My original post (dated 2019) about the film included a number of images of beautiful fan art featuring brown-skinned mermaids. It also provided some historical context with a more global view.
As I wrote years ago: “Reading the comments under some artwork reveals that some users are unaware that the idea of water sprites, water gods or mermaids can be found in a variety of cultures. The truth is: mermaid stories cross all continents.
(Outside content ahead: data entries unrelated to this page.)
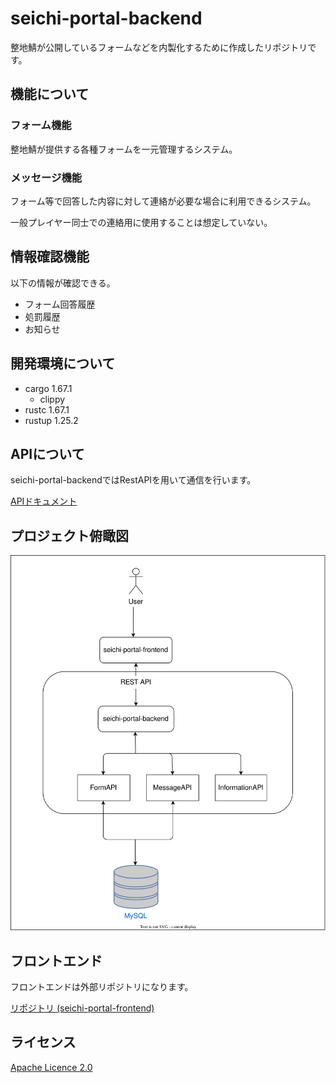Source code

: # seichi-portal-backend

整地鯖が公開しているフォームなどを内製化するために作成したリポジトリです。

## 機能について

### フォーム機能

整地鯖が提供する各種フォームを一元管理するシステム。

### メッセージ機能

フォーム等で回答した内容に対して連絡が必要な場合に利用できるシステム。

一般プレイヤー同士での連絡用に使用することは想定していない。

## 情報確認機能

以下の情報が確認できる。
- フォーム回答履歴
- 処罰履歴
- お知らせ

## 開発環境について

- cargo 1.67.1
    - clippy
- rustc 1.67.1
- rustup 1.25.2

## APIについて
seichi-portal-backendではRestAPIを用いて通信を行います。

[APIドキュメント](https://github.com/GiganticMinecraft/seichi-api-schema)

## プロジェクト俯瞰図
![image](./docs/overhead-view.drawio.svg)

## フロントエンド
フロントエンドは外部リポジトリになります。

[リポジトリ (seichi-portal-frontend)](https://github.com/GiganticMinecraft/seichi-portal-frontend)

## ライセンス
[Apache Licence 2.0](https://github.com/GiganticMinecraft/seichi-portal-backend/blob/master/LICENSE)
In southern And West Africa before the conquest, there is a deity known as Mami Wata who – to some – is depicted as half woman half fish.The Smithsonian Museum of African Art has a great online platform dedicated to understanding the history of these important water deities, which has also been introduced to many countries On both sides of the Atlantic where humans were involuntarily enslaved and transported during the transatlantic slave trade.
The art in the Smithsonian’s collection features brown mermaids, indicative of how mermaids are seen in other cultures around the world.”
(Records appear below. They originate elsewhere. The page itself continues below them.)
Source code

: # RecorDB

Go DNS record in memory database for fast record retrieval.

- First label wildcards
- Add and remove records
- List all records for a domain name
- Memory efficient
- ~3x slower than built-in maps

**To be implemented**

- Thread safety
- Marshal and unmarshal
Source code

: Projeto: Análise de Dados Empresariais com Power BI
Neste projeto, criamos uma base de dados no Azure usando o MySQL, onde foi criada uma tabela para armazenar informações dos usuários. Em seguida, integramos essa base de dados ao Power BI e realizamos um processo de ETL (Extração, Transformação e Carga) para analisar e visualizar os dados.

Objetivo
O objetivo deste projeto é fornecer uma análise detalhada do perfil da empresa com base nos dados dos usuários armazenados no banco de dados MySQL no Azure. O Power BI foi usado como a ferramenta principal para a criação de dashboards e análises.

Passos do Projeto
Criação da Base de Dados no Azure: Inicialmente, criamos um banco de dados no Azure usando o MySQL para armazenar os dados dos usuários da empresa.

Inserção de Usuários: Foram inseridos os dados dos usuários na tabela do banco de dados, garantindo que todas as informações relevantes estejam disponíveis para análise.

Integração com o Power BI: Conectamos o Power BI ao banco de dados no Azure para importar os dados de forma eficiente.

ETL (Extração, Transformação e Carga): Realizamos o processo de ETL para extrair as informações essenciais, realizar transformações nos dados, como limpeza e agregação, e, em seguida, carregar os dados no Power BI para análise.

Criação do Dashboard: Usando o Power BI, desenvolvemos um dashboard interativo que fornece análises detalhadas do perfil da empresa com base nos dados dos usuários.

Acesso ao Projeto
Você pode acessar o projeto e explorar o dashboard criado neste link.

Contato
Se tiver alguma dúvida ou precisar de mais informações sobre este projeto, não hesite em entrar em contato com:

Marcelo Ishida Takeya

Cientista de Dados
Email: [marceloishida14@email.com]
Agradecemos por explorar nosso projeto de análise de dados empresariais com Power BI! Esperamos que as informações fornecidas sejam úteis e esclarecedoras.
The Smithsonian’s website is still available, as are picture and coloring books on Amazon
When I was a kid in the ’80s I went to the movies with my mom to watch Ariel come out “Part of Your World,” I was long drawn to Disney’s version of the Hans Christian Andersen fairy tale. Simply put, as in the rewrite of the cartoon, that was fine. And the music (with the exception of a few racially questionable language/poetry choices) was memorable. The film’s soundtrack was the first CD I bought with my own money from Tower Records at the local mall. Many of those same songs will appear again in the new version. All that said, this new Ariel is a game changer. Jodi Benson, the voice actress behind the original Ariel, also gave Bayley the tag after the trailer premiered at D23.
The new release features new music by Lin Manual Miranda and acclaimed songwriter Alan Menken. We’ll also see Melissa McCarthy as Ursula, David Diggs as Sebastian, Awkwafina as Scuttle, Javier Bardem as King Triton, Jonah Hauer King as Prince Eric, and Jacob Tremblay as Flounder.
Disney knew what she was doing with Bailey’s cast — she’s been creating a more comprehensive path for her beloved stories, and she’s also been generating buzz for a potentially record-breaking 2023 release. exactly like the king lion The live-action remake (which, among many colorful faces, featured Beyoncé as the voice of the adult Nala and Chiwetel Ejiofor as The Scar) and the live-action Aladdin remake before that, featuring new voices and considering the full casting of each of the roles only enhanced the story features. good and make Disney millions more.
I’ve said it before and I’ll say it again: True diversity, done for the right reasons, is good business.